**What you need to do**
Return all the lines below in which the string "group" appears.

::::

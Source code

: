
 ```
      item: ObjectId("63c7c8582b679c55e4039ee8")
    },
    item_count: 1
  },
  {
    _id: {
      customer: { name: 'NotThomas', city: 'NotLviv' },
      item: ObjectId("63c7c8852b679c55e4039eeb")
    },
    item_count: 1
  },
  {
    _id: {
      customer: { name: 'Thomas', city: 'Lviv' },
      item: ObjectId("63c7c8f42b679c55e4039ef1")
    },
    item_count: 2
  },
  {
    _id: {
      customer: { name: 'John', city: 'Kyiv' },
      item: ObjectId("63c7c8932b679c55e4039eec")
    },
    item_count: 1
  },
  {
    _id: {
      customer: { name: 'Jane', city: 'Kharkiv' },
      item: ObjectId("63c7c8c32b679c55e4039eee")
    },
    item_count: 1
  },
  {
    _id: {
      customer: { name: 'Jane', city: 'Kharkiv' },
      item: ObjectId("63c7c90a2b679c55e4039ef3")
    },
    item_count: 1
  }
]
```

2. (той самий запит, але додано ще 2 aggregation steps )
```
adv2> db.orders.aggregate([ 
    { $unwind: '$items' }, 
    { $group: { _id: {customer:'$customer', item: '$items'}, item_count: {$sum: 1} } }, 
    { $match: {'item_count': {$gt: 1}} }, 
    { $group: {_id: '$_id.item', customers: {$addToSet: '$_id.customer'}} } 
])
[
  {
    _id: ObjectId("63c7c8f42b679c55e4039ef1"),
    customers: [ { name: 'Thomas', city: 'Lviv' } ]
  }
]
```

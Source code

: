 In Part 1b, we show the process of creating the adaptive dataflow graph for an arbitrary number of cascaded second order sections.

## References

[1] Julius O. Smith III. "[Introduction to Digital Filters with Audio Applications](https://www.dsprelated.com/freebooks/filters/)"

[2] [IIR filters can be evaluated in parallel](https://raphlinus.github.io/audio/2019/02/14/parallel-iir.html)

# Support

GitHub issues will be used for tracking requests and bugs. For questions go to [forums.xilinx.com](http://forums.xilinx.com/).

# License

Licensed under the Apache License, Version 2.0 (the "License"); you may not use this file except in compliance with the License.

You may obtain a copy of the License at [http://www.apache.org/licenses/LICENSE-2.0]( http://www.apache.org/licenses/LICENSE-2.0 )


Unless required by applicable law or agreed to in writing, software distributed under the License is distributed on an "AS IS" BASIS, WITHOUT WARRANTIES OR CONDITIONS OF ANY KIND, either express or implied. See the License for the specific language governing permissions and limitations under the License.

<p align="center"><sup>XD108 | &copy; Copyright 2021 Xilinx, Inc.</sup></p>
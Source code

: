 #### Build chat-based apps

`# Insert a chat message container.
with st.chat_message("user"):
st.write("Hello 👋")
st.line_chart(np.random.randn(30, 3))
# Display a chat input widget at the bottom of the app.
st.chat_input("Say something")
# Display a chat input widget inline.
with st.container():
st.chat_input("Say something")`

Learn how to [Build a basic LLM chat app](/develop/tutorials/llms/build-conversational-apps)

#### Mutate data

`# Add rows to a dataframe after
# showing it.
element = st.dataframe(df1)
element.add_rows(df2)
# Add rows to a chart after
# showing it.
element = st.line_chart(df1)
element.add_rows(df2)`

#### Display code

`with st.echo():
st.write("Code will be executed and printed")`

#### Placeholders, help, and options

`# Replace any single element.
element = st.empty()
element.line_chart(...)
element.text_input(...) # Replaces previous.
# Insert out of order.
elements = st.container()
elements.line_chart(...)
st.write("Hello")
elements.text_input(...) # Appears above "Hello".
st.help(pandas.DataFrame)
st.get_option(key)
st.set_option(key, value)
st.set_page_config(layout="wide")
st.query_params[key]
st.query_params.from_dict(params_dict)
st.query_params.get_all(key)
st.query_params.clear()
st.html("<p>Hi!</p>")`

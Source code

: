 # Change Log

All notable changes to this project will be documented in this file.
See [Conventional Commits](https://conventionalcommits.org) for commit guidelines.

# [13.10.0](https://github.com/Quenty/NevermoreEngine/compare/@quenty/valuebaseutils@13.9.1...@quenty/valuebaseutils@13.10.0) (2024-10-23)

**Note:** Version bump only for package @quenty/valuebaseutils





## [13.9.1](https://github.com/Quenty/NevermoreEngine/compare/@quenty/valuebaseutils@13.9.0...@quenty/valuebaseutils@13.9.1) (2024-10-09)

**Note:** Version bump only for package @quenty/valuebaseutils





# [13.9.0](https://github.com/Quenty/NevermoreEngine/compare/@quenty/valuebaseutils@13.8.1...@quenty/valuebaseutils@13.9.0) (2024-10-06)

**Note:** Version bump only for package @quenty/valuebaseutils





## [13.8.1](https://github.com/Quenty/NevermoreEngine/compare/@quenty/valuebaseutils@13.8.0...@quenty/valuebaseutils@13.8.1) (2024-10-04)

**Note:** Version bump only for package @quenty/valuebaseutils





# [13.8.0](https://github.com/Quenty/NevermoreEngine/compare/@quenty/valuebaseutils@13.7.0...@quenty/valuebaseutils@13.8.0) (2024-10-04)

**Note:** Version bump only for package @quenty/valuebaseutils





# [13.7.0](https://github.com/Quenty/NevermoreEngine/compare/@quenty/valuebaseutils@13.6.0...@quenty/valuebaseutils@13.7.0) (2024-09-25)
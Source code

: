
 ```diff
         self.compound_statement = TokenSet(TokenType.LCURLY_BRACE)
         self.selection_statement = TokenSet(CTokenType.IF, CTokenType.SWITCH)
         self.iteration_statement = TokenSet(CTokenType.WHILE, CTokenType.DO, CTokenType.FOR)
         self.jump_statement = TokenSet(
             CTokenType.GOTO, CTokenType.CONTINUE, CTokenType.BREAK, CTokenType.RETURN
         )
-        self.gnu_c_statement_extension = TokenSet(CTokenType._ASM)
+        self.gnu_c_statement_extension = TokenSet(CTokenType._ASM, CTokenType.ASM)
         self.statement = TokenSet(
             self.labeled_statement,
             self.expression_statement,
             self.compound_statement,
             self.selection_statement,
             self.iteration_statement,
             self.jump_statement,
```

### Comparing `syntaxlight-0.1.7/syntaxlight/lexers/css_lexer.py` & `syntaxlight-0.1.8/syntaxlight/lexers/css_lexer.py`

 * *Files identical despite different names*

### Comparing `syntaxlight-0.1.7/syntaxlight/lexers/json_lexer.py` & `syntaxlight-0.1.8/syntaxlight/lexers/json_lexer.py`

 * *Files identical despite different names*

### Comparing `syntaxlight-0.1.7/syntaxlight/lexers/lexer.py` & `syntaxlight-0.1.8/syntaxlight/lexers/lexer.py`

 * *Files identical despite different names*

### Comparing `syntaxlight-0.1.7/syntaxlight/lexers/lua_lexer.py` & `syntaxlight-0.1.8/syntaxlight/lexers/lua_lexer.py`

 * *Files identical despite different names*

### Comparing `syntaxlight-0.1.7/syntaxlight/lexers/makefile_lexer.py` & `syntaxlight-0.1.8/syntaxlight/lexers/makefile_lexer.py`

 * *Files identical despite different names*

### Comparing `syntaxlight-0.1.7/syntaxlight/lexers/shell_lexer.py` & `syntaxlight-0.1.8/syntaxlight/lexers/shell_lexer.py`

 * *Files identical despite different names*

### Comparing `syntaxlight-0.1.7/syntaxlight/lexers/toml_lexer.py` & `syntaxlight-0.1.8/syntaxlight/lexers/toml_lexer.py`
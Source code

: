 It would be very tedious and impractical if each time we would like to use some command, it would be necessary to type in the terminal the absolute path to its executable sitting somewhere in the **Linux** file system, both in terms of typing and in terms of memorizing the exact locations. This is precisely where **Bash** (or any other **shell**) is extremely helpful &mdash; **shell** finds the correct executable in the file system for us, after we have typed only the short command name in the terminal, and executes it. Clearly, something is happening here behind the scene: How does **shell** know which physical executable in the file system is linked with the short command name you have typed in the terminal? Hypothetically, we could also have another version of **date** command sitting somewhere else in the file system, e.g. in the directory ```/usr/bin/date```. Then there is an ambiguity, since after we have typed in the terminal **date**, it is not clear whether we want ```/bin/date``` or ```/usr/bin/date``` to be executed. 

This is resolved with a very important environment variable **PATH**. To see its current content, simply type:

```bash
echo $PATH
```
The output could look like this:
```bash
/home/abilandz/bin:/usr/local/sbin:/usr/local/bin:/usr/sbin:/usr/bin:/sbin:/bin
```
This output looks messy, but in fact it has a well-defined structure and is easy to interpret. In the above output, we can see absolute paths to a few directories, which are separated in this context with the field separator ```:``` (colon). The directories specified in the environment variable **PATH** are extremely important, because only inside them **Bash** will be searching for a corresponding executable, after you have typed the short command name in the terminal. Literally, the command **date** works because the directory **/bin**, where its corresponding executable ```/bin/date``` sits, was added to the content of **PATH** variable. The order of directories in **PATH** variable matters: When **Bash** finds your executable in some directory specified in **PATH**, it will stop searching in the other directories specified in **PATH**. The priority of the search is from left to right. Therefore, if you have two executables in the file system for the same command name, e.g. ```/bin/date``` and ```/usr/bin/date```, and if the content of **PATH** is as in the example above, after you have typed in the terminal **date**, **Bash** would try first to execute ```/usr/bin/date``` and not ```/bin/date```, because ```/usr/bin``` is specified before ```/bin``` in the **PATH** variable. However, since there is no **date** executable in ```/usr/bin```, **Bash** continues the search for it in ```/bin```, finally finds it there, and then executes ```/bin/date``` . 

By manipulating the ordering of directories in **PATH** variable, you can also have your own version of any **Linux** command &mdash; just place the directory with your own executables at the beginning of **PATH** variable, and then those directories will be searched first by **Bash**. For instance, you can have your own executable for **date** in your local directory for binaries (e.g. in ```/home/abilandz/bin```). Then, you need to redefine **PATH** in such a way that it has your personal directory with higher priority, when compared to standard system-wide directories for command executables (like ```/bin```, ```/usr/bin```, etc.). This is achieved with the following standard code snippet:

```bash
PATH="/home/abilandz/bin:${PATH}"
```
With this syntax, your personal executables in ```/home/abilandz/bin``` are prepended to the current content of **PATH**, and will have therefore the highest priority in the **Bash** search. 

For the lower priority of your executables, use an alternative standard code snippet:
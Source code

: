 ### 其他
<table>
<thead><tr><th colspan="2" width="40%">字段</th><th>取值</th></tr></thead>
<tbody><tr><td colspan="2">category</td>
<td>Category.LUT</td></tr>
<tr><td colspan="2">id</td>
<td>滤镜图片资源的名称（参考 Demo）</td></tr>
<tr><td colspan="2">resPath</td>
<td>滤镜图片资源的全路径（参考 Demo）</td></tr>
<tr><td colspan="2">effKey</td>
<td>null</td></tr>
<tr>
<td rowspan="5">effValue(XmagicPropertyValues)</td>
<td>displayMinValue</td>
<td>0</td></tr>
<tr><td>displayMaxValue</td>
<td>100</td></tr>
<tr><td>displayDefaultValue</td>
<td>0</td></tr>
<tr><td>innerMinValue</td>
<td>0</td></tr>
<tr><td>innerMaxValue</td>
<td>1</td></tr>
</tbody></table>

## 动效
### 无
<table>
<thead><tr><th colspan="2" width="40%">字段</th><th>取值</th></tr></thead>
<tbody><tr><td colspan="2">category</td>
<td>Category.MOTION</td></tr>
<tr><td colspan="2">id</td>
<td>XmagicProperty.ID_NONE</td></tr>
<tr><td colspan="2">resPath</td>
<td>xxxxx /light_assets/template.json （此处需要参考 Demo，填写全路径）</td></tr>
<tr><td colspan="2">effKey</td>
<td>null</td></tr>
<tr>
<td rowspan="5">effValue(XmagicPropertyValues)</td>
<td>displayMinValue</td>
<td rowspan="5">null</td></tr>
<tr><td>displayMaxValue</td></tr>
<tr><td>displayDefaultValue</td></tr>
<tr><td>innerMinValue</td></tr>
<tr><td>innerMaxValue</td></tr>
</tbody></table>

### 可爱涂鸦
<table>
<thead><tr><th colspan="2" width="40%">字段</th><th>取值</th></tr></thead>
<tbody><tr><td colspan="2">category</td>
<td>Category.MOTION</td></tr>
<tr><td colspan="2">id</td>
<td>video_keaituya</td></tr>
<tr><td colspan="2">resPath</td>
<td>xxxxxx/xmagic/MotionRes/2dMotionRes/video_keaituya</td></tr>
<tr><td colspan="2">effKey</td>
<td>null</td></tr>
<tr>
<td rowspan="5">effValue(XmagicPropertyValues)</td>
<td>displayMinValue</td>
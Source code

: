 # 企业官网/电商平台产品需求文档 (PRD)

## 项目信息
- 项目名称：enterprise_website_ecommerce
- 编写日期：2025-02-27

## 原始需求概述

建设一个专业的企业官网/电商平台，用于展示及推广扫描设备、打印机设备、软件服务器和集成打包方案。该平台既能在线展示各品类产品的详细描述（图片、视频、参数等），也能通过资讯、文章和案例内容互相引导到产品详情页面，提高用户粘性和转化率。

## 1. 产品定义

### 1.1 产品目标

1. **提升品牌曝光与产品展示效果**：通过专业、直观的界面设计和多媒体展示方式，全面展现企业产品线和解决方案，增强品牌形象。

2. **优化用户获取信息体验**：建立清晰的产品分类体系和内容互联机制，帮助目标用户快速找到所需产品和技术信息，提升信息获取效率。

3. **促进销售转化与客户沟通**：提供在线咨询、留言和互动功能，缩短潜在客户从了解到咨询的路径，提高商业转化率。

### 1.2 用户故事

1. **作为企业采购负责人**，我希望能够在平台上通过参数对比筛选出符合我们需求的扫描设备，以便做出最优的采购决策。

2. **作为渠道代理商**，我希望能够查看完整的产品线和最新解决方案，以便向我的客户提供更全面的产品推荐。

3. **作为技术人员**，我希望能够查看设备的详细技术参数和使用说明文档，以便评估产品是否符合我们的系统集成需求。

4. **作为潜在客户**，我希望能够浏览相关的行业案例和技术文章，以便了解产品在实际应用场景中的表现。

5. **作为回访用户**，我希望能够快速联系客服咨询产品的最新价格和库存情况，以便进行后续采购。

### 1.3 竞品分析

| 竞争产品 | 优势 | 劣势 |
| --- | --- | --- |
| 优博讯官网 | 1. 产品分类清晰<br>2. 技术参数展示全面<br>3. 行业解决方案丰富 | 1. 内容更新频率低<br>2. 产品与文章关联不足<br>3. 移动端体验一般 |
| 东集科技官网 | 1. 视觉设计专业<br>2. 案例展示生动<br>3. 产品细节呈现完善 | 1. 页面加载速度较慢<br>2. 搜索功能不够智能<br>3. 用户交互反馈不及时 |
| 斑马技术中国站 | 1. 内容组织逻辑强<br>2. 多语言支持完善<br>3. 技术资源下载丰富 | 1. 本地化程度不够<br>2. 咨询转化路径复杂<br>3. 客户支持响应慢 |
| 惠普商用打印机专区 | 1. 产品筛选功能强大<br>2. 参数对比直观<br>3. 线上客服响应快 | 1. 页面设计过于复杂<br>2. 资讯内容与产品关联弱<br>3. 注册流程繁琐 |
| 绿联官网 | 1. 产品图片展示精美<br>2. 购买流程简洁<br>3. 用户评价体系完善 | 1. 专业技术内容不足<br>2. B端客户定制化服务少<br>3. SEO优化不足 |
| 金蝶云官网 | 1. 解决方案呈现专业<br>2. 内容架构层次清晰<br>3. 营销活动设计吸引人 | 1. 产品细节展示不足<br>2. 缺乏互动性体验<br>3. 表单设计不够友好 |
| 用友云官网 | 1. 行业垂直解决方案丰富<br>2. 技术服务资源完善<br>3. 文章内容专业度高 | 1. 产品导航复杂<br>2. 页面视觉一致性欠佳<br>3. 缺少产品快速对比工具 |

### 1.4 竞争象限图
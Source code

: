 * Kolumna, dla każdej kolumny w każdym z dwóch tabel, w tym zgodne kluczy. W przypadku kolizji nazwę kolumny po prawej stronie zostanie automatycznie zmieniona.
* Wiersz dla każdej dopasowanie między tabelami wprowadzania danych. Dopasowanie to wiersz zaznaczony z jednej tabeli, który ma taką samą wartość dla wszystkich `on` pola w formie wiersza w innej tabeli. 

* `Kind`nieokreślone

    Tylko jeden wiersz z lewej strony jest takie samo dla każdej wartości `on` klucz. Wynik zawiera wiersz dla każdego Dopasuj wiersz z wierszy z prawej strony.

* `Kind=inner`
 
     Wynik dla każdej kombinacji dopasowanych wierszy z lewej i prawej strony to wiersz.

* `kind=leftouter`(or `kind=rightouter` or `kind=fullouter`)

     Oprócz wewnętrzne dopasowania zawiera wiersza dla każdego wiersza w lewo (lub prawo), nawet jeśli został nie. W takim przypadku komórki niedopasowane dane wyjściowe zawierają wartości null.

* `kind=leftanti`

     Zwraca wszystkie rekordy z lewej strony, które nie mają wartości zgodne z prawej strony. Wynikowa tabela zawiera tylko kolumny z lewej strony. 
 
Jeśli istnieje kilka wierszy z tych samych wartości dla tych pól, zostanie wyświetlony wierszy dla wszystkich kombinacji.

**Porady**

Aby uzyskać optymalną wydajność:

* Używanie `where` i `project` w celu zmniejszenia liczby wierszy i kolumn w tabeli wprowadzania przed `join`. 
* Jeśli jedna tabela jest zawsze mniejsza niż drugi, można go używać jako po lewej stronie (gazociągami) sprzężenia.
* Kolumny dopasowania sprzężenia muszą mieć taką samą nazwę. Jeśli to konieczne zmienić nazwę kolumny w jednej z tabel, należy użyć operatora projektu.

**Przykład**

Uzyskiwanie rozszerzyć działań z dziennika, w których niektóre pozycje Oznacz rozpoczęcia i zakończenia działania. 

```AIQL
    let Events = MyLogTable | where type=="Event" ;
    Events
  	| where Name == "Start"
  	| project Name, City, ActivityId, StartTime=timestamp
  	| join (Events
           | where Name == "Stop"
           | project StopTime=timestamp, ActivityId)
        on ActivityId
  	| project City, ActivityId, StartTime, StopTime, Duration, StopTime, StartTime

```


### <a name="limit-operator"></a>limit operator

::::

**Completed exercise**
    { $group: { _id: {customer:'$customer', item: '$items'}, item_count: {$sum: 1} } }, 
    { $group: {_id: '$_id.item', customers: {$addToSet: '$_id.customer'}} } 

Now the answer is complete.